- _Exercise material_:
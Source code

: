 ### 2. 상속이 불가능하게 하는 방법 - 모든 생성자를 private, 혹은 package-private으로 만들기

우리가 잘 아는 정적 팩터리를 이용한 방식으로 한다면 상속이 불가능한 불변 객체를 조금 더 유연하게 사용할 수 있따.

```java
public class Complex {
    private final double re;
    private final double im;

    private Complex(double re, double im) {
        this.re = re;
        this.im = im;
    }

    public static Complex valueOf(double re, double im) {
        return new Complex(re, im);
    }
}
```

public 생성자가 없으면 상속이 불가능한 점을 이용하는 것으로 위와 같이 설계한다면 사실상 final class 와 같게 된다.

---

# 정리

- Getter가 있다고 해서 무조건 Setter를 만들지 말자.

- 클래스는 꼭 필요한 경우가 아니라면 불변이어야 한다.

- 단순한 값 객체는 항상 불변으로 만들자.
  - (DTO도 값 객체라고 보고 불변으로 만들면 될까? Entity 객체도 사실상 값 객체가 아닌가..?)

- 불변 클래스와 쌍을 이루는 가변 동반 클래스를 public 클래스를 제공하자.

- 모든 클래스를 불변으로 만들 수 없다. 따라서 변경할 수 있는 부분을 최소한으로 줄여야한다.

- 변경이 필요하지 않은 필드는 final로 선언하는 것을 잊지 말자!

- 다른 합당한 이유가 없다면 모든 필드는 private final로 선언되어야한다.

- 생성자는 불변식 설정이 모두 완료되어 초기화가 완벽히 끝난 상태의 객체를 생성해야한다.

- _Task requirements_:
Show each line from the material above where the string "클래스를" can be found.

- _Written solution_:
- 불변 클래스와 쌍을 이루는 가변 동반 클래스를 public 클래스를 제공하자.
- 모든 클래스를 불변으로 만들 수 없다. 따라서 변경할 수 있는 부분을 최소한으로 줄여야한다.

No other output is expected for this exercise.